I have another separate problem:
I extracted 626 rep sequences in UNITE ITS (ver7_99, 2017) reference set “sh_taxonomy_qiime_ver7_99_01.12.2017_dev.txt” labeled as, “k__Fungi;p__unidentified;c__unidentified;o__unidentified;f__unidentified;g__unidentified;s__unidentified”.
But when I classified these sequences, many of them were assigned with high confidence (>0.7) to lineages other than this label by Naive Baysian Classifier trained on the same reference set containing them.
In fact, 130 out of these 626 rep sequences were assigned to species level resolution.
My three related questions are:
What could be the cause of these discrepancies?

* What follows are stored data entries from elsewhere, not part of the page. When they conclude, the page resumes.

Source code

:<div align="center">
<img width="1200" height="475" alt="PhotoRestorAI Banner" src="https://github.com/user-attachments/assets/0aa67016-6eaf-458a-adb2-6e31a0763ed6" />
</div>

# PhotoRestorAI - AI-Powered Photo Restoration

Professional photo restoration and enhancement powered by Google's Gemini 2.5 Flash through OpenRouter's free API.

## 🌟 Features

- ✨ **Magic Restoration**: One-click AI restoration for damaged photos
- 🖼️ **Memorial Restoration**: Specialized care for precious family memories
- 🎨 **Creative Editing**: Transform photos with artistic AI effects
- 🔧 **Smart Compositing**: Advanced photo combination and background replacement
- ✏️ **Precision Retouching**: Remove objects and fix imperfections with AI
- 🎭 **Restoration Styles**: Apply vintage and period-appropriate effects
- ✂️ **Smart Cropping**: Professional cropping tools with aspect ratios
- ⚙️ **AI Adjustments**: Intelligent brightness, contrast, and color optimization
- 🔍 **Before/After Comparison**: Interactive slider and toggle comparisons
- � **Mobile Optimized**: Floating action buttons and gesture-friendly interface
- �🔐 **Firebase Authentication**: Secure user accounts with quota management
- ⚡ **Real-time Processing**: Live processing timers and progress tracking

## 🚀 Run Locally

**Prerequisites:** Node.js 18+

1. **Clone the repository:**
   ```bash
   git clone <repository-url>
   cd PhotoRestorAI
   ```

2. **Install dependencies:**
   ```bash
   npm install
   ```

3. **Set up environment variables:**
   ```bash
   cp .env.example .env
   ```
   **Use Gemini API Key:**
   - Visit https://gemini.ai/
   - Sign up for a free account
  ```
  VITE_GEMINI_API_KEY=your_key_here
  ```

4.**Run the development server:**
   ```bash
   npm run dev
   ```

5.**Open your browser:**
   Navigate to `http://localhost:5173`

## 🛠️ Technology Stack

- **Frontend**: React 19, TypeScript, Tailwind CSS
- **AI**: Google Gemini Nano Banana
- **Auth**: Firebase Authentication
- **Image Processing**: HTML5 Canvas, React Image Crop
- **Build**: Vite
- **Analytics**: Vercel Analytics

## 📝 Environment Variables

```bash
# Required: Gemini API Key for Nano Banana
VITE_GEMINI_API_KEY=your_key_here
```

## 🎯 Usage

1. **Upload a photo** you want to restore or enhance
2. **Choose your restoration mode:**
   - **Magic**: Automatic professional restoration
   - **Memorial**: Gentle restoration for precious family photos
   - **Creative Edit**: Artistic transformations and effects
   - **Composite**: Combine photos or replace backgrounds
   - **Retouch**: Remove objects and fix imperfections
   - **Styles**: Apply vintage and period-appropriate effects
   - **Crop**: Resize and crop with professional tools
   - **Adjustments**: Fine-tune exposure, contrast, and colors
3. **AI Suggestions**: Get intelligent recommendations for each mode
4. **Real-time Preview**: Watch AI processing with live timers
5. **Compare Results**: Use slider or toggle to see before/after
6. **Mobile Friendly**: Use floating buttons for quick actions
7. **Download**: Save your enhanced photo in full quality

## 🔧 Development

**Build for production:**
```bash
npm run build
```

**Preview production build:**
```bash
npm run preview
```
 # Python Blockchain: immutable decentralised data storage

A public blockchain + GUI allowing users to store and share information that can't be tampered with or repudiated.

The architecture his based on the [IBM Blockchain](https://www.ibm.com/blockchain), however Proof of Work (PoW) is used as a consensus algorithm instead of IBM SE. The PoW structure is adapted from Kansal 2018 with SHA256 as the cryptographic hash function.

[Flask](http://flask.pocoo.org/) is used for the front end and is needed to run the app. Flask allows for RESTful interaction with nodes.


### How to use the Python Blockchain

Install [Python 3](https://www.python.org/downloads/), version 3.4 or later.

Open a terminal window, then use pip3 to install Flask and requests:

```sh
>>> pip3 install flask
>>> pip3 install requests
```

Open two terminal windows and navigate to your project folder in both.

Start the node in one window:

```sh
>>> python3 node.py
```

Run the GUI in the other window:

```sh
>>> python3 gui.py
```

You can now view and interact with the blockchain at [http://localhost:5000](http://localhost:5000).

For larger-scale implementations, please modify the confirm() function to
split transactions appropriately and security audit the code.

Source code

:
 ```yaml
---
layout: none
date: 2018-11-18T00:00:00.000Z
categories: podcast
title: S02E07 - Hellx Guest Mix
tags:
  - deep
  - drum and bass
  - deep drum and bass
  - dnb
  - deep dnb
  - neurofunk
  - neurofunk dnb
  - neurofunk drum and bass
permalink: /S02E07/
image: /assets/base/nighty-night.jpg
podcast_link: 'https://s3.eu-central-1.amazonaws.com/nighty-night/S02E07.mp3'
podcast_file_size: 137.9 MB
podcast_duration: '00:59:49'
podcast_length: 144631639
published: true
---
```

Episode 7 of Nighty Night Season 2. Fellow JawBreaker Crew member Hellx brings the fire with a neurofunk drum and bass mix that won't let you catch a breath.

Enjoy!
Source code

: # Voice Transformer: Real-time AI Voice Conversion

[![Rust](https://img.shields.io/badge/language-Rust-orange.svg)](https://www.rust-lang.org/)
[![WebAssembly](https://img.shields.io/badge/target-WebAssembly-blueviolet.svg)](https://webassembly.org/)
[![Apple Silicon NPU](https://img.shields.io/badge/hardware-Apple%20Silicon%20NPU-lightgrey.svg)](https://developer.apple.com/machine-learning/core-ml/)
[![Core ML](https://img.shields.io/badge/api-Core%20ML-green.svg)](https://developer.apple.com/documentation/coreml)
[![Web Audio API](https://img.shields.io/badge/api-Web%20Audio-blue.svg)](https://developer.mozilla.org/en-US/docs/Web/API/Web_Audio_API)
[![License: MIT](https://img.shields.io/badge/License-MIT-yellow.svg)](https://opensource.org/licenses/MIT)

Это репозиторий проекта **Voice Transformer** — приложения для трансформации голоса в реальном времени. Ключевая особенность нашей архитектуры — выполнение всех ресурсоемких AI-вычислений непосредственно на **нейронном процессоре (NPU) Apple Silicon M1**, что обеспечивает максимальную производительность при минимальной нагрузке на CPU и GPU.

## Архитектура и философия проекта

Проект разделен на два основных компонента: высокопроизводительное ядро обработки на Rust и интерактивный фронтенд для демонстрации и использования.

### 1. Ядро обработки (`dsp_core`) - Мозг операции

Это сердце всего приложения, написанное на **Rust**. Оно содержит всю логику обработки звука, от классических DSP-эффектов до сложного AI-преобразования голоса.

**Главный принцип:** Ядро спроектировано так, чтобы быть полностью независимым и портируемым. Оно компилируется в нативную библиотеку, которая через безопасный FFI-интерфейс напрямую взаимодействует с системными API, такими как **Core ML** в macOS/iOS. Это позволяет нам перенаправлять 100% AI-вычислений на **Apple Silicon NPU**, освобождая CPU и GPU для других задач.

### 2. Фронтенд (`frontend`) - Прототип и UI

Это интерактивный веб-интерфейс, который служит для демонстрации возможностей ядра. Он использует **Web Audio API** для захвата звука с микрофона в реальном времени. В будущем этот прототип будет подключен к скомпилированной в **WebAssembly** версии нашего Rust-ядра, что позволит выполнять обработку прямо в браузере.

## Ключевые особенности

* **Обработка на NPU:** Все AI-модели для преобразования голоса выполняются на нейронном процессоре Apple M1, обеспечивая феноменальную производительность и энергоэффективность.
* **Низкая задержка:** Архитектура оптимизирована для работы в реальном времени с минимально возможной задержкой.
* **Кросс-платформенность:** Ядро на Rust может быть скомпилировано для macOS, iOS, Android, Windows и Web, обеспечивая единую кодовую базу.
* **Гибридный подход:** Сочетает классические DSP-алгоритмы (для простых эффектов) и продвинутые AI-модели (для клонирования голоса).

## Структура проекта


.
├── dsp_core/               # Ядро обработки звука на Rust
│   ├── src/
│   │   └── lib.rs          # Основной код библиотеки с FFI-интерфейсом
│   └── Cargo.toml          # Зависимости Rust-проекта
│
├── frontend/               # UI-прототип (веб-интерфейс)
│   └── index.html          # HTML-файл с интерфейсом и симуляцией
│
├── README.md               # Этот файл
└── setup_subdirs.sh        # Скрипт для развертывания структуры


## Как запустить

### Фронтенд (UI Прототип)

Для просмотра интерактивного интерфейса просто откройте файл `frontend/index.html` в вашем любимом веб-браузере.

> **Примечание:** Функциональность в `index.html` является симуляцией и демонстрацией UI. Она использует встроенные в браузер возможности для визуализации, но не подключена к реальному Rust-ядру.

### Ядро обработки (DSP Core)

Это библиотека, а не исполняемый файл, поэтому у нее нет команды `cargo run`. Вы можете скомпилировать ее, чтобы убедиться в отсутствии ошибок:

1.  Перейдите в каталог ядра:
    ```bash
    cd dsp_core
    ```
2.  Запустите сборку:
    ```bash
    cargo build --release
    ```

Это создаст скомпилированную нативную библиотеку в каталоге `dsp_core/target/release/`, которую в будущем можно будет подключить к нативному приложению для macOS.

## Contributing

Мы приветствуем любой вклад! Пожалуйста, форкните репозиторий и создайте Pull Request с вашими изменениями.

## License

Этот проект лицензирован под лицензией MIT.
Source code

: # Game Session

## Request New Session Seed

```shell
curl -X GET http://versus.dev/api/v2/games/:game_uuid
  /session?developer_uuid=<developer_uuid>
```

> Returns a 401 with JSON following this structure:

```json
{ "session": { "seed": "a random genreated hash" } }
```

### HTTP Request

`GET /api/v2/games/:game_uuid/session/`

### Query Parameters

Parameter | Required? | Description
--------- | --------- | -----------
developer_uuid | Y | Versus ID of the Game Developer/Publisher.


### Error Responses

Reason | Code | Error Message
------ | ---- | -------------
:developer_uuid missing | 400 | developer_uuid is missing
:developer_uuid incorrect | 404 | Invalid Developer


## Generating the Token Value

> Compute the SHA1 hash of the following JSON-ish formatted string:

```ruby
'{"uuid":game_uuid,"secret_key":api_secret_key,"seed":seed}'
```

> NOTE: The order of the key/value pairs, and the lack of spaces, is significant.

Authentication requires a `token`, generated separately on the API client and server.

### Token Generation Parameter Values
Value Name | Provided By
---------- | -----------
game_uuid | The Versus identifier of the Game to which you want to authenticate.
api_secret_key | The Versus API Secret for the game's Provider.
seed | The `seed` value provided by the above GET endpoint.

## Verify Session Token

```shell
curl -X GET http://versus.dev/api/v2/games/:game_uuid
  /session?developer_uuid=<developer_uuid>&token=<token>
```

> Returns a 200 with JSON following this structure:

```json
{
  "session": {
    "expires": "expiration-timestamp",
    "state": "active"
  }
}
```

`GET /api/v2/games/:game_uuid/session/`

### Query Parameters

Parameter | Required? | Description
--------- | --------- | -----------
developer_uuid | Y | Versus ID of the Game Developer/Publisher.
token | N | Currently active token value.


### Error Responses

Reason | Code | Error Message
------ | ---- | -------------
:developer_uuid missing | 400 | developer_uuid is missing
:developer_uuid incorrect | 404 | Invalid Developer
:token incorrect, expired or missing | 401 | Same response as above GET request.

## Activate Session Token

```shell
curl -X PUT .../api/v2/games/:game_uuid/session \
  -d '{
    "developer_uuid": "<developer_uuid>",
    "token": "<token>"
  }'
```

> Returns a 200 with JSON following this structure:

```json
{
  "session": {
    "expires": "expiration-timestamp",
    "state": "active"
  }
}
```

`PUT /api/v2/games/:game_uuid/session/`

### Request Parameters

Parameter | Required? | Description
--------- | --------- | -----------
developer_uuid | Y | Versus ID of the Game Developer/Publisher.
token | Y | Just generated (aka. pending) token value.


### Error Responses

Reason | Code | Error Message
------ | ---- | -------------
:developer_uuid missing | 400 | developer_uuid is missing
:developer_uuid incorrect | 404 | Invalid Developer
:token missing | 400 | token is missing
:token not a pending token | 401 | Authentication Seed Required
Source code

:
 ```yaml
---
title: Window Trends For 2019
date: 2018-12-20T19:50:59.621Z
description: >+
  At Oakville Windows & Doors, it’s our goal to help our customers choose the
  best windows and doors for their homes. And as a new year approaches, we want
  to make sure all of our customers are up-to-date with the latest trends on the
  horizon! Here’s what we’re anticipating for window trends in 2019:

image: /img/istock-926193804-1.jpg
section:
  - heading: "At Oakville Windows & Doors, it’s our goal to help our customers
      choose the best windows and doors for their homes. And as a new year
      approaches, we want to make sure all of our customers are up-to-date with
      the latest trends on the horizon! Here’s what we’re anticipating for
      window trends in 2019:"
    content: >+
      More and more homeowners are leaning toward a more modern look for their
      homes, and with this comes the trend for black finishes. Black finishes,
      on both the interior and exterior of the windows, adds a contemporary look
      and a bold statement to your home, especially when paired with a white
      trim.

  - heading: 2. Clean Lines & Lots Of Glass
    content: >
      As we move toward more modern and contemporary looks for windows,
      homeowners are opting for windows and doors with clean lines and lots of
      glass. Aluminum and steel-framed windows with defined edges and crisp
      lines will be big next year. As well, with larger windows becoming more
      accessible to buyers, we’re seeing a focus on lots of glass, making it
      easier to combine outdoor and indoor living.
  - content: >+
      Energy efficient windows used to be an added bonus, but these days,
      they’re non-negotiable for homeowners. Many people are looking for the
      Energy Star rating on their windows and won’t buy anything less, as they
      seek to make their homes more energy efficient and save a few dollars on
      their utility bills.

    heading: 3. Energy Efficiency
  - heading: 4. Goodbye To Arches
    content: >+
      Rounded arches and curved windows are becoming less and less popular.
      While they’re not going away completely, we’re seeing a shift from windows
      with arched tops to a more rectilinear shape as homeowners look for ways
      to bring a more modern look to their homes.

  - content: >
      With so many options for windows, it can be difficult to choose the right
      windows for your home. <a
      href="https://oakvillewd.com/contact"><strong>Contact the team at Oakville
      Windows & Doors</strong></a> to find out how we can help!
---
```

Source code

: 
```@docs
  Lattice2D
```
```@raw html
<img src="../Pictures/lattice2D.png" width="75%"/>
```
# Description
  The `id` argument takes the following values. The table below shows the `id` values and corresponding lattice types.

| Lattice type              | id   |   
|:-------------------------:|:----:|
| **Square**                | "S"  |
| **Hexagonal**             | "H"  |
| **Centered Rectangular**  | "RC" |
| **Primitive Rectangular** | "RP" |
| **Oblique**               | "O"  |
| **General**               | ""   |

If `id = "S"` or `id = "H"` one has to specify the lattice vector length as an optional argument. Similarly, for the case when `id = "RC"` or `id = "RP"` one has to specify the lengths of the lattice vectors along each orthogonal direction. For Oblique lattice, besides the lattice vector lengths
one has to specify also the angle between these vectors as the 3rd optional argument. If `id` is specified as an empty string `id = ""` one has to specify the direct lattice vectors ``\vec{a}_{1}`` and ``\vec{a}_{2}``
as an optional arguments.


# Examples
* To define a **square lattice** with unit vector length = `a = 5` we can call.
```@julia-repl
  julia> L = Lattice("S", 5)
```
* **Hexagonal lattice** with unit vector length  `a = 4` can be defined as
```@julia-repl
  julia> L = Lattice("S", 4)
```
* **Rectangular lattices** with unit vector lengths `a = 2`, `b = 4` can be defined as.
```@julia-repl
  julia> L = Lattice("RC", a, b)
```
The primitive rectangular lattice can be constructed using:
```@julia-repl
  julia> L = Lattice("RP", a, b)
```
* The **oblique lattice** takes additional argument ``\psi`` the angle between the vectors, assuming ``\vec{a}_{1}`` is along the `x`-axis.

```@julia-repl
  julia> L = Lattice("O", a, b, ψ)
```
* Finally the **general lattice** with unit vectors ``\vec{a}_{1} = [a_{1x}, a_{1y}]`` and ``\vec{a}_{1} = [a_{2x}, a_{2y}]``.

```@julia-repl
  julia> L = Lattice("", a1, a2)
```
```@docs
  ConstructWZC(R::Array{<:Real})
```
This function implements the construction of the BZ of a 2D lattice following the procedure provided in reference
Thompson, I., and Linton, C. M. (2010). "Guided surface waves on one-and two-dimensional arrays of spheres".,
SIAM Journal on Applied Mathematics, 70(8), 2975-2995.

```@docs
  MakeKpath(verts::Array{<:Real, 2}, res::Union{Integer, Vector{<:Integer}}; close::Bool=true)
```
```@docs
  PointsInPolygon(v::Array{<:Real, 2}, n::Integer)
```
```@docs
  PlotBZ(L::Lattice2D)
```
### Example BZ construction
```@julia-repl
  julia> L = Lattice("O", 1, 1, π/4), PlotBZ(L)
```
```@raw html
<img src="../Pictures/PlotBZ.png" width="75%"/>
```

Isn’t “k__Fungi;p__unidentified;c__unidentified;o__unidentified;f__unidentified;g__unidentified;s__unidentified” equivalent to “k_Fungi” ?
Does the inclusion of these type of sequences in the training set add any value to the trained classifier or they are merely noises?
No. This is how those sequences are actually annotated in the reference database. These are unidentified fungi that are being added to the database without annotation, which is not particularly useful. This is distinct from receiving a classification of k_Fungi, which indicates that the sequence cannot be classified above kingdom level (and is actually quite likely to be junk/non-target DNA)
No! Merely noise, and quite likely to reduce classification accuracy. I have removed sequences like this from databases in the past.
Whoever deposited the sequences did not or could not identify the clade they came from. But classify-sklearn is able to do a better job of predicting their affiliation. The discrepancy is that unidentified ≠ unclassifiable!